– Jarmark św. Dominika zajmuje bardzo ważne miejsce nie tylko na mapie wydarzeń turystycznych w Gdańsku, ale także na arenie krajowej i międzynarodowej. Jego siłą jest nie tylko liczba kupców, lecz także wielowiekowa tradycja – uważa Łukasz Wysocki, prezes Gdańskiej Organizacji Turystycznej.
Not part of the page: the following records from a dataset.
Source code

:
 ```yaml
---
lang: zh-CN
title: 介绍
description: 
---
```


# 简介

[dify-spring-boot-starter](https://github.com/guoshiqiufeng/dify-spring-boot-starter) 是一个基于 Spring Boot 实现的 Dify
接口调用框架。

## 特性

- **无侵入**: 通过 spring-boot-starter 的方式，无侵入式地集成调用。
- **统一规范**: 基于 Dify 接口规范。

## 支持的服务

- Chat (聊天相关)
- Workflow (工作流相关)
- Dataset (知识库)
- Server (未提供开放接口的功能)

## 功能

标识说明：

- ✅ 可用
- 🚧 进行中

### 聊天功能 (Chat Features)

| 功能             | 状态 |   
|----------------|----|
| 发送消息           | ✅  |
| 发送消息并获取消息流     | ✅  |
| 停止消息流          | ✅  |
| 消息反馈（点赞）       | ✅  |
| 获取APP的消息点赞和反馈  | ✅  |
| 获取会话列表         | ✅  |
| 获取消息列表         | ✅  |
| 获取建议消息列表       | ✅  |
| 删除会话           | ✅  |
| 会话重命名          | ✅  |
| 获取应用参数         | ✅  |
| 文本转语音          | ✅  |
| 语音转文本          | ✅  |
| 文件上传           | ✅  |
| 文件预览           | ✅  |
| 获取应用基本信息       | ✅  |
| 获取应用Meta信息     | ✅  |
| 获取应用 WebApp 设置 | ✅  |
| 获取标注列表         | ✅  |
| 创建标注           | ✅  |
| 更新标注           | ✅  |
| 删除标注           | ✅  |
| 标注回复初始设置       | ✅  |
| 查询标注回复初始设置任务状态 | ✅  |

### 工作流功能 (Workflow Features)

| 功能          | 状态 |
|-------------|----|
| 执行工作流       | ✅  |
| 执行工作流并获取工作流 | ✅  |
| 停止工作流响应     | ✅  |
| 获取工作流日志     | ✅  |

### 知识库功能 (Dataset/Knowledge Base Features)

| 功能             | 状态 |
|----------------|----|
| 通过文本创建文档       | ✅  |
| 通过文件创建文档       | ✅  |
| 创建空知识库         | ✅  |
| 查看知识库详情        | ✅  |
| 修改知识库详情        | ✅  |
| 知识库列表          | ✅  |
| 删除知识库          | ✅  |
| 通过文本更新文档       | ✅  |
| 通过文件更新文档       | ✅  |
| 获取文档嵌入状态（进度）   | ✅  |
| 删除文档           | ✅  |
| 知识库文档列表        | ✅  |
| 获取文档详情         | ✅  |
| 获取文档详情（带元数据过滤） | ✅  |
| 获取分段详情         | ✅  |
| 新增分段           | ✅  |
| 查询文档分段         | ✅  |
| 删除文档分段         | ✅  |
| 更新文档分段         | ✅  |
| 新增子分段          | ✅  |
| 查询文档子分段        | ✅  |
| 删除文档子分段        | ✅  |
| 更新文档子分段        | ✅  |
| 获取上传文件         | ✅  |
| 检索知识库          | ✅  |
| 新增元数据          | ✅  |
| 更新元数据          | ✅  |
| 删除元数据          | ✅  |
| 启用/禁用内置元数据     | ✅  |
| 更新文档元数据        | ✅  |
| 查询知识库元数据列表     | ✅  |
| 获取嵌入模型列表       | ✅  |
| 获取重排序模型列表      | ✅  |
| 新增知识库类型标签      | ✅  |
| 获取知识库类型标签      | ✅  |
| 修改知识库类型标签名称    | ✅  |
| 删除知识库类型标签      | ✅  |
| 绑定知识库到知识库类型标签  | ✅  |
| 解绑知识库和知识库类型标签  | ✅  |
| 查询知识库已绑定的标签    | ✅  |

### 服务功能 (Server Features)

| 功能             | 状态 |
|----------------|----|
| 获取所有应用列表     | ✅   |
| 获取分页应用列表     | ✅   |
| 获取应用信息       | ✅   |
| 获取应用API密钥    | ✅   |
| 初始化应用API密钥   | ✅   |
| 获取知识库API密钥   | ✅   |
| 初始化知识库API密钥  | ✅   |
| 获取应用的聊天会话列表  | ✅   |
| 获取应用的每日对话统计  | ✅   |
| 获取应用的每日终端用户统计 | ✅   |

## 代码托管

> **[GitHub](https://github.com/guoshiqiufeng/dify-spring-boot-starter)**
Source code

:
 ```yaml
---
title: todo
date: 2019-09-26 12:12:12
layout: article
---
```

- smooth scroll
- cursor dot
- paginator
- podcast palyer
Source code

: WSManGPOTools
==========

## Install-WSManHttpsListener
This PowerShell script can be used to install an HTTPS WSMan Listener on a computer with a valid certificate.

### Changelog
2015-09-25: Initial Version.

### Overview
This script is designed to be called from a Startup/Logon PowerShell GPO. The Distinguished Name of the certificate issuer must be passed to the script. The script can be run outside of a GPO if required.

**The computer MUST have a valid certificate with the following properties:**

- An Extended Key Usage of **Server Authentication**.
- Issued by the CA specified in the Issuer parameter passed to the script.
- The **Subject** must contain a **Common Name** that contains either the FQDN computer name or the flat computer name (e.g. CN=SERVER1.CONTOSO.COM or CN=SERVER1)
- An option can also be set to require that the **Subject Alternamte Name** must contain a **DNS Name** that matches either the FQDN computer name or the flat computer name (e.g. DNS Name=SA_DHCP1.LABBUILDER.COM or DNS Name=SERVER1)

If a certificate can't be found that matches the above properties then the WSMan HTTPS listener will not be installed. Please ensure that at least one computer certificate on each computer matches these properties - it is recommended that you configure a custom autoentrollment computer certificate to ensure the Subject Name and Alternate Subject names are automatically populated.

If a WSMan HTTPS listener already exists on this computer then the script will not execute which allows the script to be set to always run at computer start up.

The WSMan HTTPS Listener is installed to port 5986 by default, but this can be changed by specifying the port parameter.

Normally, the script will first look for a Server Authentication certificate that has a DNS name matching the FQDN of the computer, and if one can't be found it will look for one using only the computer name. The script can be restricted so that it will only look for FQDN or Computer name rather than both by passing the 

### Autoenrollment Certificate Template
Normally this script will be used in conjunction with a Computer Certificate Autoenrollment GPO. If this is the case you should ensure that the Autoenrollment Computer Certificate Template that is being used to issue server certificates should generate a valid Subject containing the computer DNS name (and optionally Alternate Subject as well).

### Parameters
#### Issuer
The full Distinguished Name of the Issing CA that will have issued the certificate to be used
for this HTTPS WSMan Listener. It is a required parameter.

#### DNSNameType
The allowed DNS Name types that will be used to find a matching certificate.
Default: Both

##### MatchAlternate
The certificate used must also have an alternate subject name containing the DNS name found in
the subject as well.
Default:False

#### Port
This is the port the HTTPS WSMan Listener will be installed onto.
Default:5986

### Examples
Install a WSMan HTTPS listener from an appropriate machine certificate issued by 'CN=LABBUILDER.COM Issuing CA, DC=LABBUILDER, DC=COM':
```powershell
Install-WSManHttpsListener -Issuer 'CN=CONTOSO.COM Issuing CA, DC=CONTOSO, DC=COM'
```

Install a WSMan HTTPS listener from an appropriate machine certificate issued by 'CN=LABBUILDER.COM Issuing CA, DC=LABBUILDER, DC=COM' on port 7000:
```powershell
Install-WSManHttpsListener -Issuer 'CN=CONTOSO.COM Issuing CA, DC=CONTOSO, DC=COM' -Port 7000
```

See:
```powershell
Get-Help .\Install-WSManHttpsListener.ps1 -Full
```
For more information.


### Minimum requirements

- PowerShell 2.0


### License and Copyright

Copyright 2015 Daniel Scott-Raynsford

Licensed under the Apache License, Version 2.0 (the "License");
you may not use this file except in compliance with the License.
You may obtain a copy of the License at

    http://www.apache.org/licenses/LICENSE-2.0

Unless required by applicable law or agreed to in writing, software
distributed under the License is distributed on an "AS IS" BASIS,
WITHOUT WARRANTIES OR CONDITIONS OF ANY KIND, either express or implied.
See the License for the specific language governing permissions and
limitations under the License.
I dodaje, że jedna rzecz jest pewna – w Gdańsku w pierwszej połowie sierpnia zawsze odbywa się największy plenerowy jarmark w Europie.
Od odpustu do handlu
Tradycja Jarmarku św. Dominika sięga roku 1260, kiedy papież Aleksander IV zezwolił gdańskim Dominikanom na udzielanie studniowych odpustów w dniu święta ich założyciela.
– Na sierpniowe Jarmarki do gdańskiego portu zawijało ponad 400 okrętów z najróżniejszymi dobrami. Wśród nich znajdowały się francuskie i hiszpańskie wina, jedwab, konfitury, przyprawy korzenne, angielskie sukna, czeskie szkło, toruńskie pierniki i rosyjskie futra – opowiada Joanna Czauderna-Szreter, dyrektor marketingu Międzynarodowych Targów Gdańskich, które są organizatorem Jarmarku Św. Dominika.
Na imprezę przybywali też cyrkowcy, akrobaci, kuglarze i trupy aktorskie, a sam Jarmark św. Dominika przez kilka następnych wieków był ważnym świętem dla miasta.